This article originally appeared on AlterNet.
With the new C.I.A. revelations of Russian meddling in the 2016 election, any doubt that Donald Trump's narrow win in three swing states is severely tainted would seem to be erased. Paul Krugman begins his Monday columnby pointing out that while the C.I.A. was circumspect in releasing its findings after the vote, the F.B.I. showed no such restraint when it released its damning letter about Clinton, which turned out to be nothing at all, a mere 10 days before election day. Hmmm.

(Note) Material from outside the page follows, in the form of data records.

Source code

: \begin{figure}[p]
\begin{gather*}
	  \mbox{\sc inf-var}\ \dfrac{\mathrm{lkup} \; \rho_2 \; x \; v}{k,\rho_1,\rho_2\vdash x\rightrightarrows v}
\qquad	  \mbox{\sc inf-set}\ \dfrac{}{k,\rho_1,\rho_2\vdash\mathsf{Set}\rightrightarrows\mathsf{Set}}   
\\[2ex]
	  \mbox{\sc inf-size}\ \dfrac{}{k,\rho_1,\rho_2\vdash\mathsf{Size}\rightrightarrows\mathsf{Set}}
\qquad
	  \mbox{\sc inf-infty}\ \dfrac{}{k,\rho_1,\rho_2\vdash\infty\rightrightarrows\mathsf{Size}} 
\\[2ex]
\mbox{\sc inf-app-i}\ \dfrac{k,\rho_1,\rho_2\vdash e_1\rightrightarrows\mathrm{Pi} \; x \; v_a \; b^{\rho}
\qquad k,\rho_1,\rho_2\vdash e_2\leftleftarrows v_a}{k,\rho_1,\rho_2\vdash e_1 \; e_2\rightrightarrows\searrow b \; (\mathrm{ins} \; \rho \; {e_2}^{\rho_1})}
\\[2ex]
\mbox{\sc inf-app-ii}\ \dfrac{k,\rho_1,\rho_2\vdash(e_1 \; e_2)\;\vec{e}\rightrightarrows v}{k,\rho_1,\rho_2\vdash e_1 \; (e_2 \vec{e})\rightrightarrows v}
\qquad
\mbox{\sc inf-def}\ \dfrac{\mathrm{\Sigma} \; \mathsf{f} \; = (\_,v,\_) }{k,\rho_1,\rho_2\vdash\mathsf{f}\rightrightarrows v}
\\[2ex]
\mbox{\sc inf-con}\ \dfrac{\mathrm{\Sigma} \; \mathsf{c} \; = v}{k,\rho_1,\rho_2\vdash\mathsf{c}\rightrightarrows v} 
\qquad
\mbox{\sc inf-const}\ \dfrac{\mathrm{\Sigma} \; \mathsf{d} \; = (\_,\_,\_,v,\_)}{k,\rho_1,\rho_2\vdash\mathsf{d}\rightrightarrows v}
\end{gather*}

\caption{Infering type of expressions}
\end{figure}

Seeing as it is doubtful that the results of the tainted election will be undone, the question for Krugman, and for all of us, is what the hell to do now. Krugman:
One could, I suppose, appeal to the president-elect to act as a healer, to conduct himself in a way that respects the majority of Americans who voted against him and the fragility of his Electoral College victory. Yeah, right. What we’re actually getting are wild claims that millions of people voted illegally, false assertions of a landslide, and denigration of the intelligence agencies.
Another course of action, which you’ll see many in the news media taking, is to normalize the incoming administration, basically to pretend that everything is O.K. This might — might — be justified if there were any prospect of responsible, restrained behavior on the part of the next president. In reality, however, it’s clear that Mr. Trump — whose personal conflicts of interest are unprecedented, and quite possibly unconstitutional — intends to move U.S. policy radically away from the preferences of most Americans, including a pronounced pro-Russian shift in foreign policy.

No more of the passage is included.